2 – Não façam nem mandem arquivos em Word, Excel e Power Point.

Se você deseja um bom resultado de cores e qualidade de impressão das suas peças gráficas não utilize programas do pacote Office, pois com eles não podemos configurar as cores para padrão CMYK e nem controlar a resolução das imagens. Para que tenha um melhor resultado utilize programas com CorelDraw, Illustrator, Indesign e Photoshop.

3 – Cuide da qualidade das imagens.

Um erro muito freqüente é a utilização de imagens de baixa resolução que são tiradas da internet. A grande maioria das imagens que pegamos de pesquisas do Google encontra-se com uma resolução de 72dpi, enquanto o indicado para uma boa impressão é a utilização de imagens com no mínimo 300dpi. A utilização de imagens com baixo dpi na web é normal, pois já é o suficiente para ser vista em monitores além de ficarem mais leves para carregar quando acessamos os sites, mas para as impressões essa resolução causaria os famosos serrilhados e a falta de definição na imagem.

4 – Sangria e margem de segurança.

Não é difícil gráficas receberem arquivos com informações muito próximas das bordas, o que acontece é que quem desenvolve a arte acaba esquecendo que o material vai passar por diversos processos, inclusive no acabamento onde vai receber cortes e dobras e se não houver uma margem de segurança correrá grande risco de haver corte de informações ou de elas ficarem muito próximo das bordas o que deixaria o material esteticamente feio.
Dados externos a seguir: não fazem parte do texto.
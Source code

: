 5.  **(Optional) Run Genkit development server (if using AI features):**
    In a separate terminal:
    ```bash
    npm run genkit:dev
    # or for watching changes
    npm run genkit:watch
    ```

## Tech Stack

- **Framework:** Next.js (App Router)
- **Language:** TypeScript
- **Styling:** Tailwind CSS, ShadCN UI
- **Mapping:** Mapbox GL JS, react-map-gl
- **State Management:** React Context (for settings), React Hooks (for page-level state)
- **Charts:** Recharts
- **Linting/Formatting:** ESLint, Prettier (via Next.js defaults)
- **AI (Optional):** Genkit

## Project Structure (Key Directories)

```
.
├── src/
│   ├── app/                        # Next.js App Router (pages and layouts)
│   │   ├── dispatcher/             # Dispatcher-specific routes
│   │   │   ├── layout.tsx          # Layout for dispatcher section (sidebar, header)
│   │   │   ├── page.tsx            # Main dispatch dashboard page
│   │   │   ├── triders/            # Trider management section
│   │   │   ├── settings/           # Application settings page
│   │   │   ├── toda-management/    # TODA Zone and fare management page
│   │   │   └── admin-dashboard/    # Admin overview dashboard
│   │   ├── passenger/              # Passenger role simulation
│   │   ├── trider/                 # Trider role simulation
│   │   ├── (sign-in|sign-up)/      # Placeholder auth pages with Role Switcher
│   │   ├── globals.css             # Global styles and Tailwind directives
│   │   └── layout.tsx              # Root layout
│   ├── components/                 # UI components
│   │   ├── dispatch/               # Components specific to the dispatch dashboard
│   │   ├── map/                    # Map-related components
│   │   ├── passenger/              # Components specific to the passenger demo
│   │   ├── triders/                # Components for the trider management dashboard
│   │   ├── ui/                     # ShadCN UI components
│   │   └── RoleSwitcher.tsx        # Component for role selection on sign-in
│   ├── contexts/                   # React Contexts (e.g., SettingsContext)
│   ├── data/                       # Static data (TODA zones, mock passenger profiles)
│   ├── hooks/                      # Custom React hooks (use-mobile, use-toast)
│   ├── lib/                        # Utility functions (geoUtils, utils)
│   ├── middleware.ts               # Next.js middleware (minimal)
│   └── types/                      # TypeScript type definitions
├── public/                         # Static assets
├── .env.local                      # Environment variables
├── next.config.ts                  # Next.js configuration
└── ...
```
Esse problema pode ser facilmente corrigido se já no inicio do desenvolvimento do projeto gráfico já for configurado as margens de segurança, que geralmente são de 3mm da borda para dentro da página. O mesmo pode ser feio com a sangria que nada mais é que um espaço extra de no mínimo 3mm da borda para fora da folha, o que vai garantir que não fique aqueles filetes brancos na hora de fazer o corte do material.

Caso tenha alguma duvida quanto a estas medidas entre sempre em contato com o seu fornecedor e ele te passará qual o padrão que utilizam.

5 – Cuidado com as sombras, texturas e outros efeitos.

A utilização desses efeitos pode ser desastrosa para o resultado final do seu impresso, muitas vezes acontece de utilizarmos esses recursos, exportar o PDF e dar tudo certo. Mas em outras fica um verdadeiro desastres, sombras desaparecem, ficam sólidas ou até mesmo saem do lugar. Então antes de fazer o PDF para enviar para gráfica converta o arquivo em bitmap, 300dpi e CMYK.

6 – Converta o texto em curva.

É sempre bom antes de fechar o arquivo em PDF dar mais uma revisada geral em todo texto para garantir que não possui erros gramaticais. Após a conferência é muito importante converter todos os textos em curvas (o texto deixa de ser editável e se transforma em um objeto vetorial, como um simples retângulo ou circulo desenhados no CorelDraw), até mesmo os que estão dentro de mascarás e powerclip. Esse procedimento vai evitar que ocorram trocas indesejadas de fonte, que consequentemente irão mudar tamanho e formatação de todo o texto.

7 – Dica Bônus.

Você deve ter reparado que em diversos momentos falei em salvar o arquivo em PDF para enviar para as gráficas. Pois bem, a grande maioria das gráficas aceitam apenas arquivos nesse formato, pois ele é um documento fechado e que não pode ser alterado, mas não esqueça dos passos acima, converta os textos em curvas, padrão CMYK de cores e 300 dpi. Outra dica que pode ajudar a reduzir erros, é você enviar um “boneco” – uma espécie de protótipo do que você quer produzir – para que a gráfica já tenha uma base do resultado final.